** Opening Exercise data block **
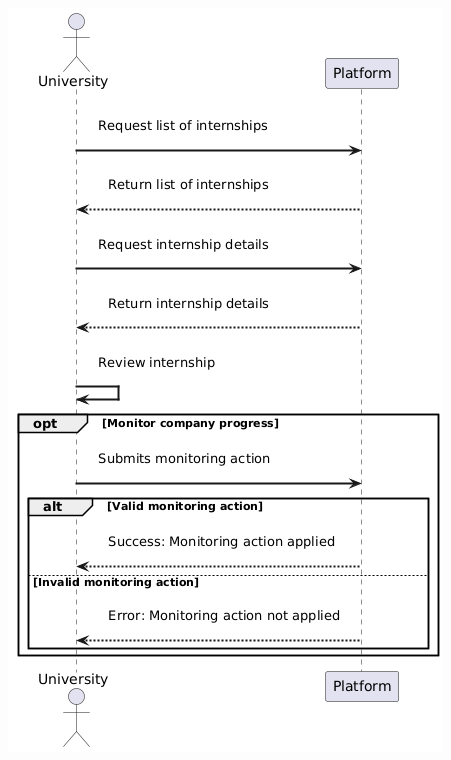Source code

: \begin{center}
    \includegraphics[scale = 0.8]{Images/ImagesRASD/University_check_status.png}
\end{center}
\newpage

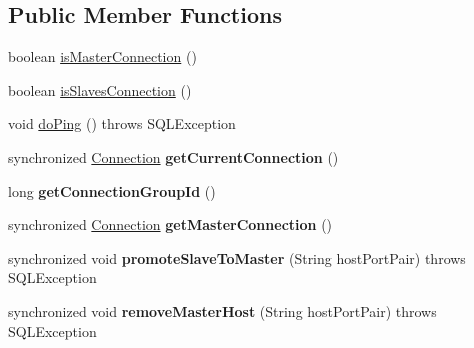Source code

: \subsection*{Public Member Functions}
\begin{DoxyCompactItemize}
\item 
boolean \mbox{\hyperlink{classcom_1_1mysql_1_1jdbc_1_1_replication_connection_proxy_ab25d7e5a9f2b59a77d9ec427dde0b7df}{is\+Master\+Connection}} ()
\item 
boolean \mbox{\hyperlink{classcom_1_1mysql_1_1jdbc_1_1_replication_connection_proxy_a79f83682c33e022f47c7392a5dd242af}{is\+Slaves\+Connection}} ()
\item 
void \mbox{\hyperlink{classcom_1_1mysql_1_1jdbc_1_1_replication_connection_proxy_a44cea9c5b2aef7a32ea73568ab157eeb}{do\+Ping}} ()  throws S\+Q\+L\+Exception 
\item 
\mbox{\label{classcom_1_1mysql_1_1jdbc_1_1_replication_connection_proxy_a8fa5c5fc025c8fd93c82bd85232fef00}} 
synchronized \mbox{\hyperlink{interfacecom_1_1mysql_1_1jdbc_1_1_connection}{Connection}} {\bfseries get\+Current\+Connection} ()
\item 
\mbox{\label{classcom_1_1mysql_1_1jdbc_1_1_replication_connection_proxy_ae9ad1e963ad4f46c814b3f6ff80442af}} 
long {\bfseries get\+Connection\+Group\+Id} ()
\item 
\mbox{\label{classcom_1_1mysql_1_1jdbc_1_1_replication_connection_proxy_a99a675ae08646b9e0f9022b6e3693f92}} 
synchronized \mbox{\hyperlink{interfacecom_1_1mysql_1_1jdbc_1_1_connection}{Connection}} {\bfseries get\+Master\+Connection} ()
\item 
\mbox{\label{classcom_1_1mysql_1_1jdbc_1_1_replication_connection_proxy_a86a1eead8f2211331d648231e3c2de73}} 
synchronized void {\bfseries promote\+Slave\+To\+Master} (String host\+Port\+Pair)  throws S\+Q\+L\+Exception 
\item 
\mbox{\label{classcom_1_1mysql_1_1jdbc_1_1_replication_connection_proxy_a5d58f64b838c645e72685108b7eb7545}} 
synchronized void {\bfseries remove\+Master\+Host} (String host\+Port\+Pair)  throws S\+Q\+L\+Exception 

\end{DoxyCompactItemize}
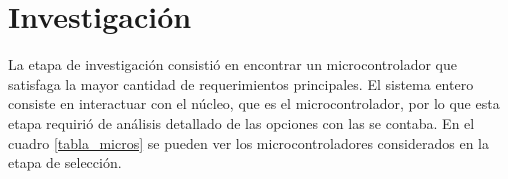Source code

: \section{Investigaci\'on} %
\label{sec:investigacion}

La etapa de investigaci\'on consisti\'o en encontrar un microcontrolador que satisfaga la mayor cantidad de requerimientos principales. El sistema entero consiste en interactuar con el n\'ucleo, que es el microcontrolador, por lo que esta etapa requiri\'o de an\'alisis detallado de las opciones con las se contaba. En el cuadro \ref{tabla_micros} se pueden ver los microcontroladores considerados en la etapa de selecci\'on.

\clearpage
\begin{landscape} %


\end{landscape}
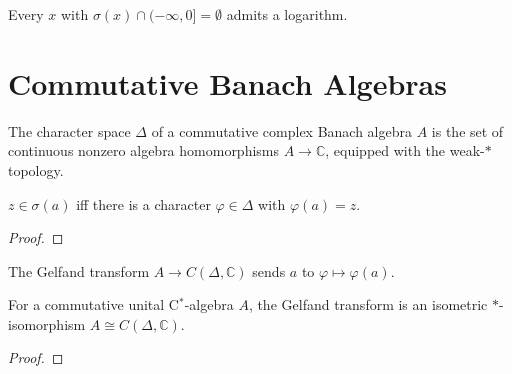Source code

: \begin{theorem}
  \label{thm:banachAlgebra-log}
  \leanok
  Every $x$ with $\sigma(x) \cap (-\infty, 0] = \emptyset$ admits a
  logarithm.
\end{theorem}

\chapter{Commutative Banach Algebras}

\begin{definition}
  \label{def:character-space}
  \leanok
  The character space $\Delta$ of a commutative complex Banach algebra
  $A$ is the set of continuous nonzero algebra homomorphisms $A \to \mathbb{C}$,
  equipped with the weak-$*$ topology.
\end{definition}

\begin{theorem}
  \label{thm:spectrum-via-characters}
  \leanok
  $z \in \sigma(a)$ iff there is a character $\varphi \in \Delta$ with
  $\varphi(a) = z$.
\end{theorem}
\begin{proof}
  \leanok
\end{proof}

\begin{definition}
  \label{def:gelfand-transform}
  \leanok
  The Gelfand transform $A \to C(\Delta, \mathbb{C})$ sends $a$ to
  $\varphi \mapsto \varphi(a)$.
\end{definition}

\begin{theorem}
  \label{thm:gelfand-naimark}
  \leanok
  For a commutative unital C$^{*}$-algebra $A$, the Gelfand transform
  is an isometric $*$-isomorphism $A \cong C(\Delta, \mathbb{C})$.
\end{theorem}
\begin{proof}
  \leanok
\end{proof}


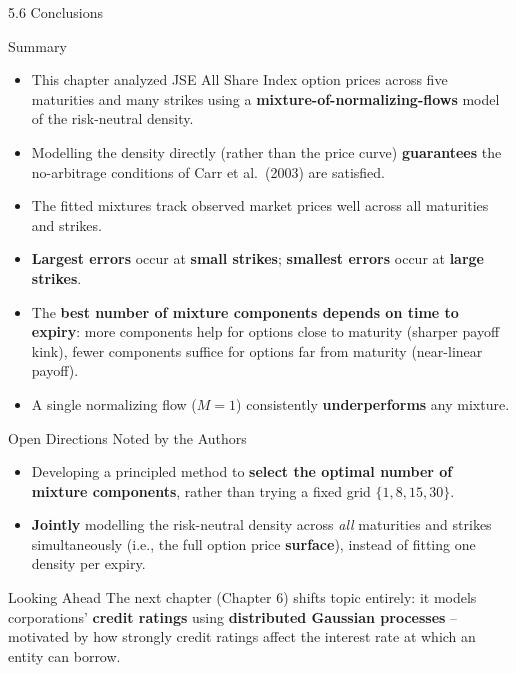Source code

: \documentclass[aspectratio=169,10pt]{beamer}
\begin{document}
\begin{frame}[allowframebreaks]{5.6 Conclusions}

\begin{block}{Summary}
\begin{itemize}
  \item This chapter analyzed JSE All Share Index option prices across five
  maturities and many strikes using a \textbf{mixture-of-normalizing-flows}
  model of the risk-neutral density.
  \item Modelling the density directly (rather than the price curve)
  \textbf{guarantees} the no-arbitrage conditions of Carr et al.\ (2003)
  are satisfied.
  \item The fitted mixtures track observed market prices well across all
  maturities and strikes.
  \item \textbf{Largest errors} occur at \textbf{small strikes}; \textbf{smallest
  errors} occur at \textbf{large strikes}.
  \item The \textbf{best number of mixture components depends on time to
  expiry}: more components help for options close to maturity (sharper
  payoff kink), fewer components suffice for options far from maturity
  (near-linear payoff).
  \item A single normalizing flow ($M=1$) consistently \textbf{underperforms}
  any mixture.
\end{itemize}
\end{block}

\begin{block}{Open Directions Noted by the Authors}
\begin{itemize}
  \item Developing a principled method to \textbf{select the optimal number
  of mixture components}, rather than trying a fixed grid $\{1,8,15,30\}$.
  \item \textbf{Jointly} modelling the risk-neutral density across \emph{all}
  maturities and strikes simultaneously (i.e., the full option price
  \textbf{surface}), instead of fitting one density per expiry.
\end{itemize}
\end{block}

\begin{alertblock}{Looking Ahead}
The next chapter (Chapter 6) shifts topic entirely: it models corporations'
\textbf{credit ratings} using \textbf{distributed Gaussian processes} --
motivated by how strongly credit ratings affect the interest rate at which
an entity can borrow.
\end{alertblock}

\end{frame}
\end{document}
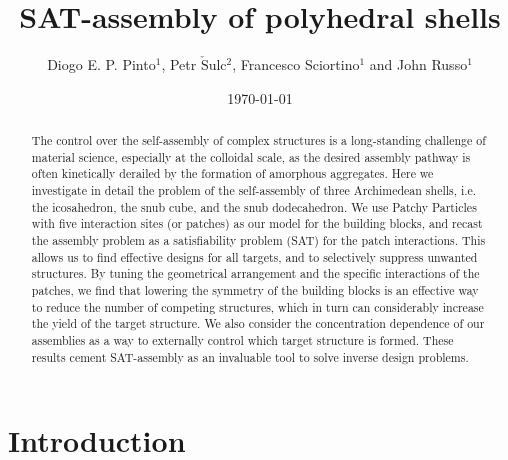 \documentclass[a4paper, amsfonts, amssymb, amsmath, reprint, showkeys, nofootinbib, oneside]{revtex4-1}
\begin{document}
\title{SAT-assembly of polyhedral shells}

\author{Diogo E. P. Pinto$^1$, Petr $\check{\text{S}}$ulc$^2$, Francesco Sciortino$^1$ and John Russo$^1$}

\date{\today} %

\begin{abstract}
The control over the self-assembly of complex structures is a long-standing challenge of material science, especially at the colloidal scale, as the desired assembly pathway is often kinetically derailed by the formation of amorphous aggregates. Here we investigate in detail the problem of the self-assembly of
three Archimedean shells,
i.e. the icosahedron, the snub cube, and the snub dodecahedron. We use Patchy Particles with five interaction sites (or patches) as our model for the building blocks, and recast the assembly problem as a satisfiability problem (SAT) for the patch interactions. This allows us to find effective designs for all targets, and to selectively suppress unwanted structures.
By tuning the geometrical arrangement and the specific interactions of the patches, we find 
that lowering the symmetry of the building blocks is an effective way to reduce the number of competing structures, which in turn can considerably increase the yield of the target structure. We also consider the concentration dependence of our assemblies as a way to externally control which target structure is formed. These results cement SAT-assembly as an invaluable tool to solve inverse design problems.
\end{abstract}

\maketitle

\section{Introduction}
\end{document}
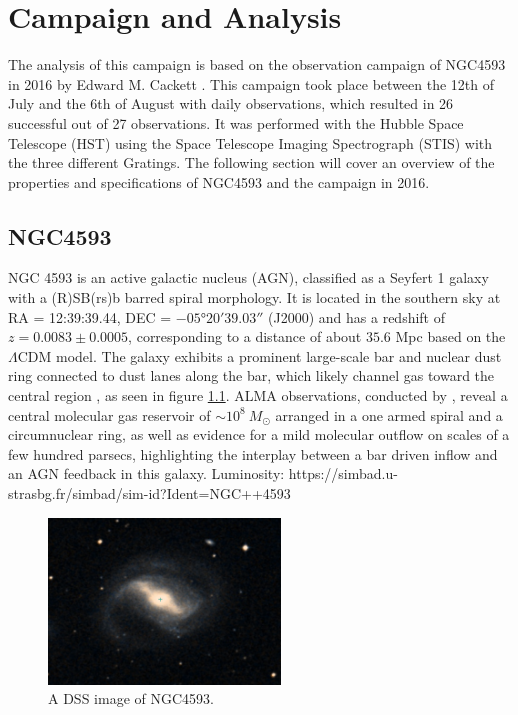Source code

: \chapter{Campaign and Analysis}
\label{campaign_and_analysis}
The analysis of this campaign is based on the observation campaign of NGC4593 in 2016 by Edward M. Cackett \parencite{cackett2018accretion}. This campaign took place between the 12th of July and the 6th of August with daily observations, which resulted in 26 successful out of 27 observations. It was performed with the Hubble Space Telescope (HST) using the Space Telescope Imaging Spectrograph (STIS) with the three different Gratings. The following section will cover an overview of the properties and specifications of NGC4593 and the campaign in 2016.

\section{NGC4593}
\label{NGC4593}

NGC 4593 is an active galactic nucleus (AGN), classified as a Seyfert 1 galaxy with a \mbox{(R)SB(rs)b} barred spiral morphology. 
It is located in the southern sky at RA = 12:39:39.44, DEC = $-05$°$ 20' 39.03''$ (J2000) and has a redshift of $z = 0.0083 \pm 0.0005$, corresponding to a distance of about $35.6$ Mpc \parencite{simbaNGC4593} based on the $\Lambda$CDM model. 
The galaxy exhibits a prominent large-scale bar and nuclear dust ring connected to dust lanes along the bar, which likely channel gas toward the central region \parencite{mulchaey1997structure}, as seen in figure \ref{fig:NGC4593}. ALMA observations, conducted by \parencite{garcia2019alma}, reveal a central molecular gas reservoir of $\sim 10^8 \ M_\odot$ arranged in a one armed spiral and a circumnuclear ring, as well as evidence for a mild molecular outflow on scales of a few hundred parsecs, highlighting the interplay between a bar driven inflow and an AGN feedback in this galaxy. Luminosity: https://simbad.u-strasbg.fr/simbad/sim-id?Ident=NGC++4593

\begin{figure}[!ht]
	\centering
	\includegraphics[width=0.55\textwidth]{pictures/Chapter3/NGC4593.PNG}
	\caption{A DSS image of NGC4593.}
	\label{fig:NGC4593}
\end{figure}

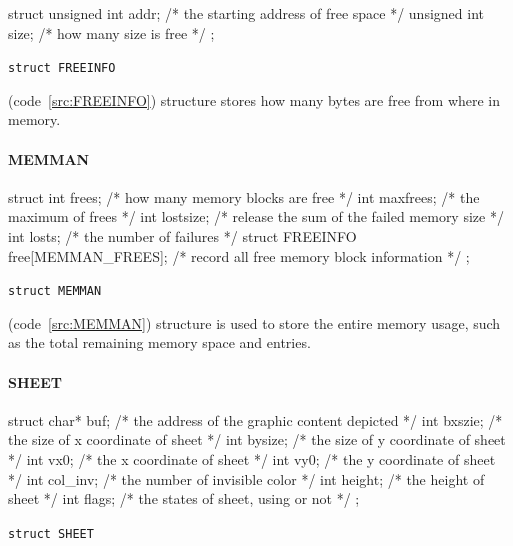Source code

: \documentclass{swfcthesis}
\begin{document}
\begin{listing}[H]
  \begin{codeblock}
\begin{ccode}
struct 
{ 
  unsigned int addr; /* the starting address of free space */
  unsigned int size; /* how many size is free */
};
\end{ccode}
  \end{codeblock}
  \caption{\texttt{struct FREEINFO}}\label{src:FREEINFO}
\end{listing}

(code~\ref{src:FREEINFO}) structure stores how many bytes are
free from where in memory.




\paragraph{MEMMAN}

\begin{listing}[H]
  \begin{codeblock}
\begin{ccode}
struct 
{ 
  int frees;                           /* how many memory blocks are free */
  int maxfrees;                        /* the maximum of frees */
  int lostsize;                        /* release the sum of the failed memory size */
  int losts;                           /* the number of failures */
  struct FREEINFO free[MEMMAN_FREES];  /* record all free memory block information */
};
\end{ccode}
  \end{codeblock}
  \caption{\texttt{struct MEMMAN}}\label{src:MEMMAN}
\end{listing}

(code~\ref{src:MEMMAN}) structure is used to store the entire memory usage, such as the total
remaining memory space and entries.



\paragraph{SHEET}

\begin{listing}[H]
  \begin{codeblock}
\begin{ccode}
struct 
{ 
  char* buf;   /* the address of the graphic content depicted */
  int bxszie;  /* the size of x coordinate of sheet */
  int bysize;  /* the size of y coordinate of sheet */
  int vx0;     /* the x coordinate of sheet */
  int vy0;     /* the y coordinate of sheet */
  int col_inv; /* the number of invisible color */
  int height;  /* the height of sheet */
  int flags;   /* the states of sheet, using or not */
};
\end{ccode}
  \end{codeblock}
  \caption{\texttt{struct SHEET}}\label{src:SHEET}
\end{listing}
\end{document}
** Closing Exercise data block **
**Problem:**
Would you please copy every line in the data that contains the word "neutral"?

**Expected answer:**
  model of the risk-neutral density.
  \item \textbf{Jointly} modelling the risk-neutral density across \emph{all}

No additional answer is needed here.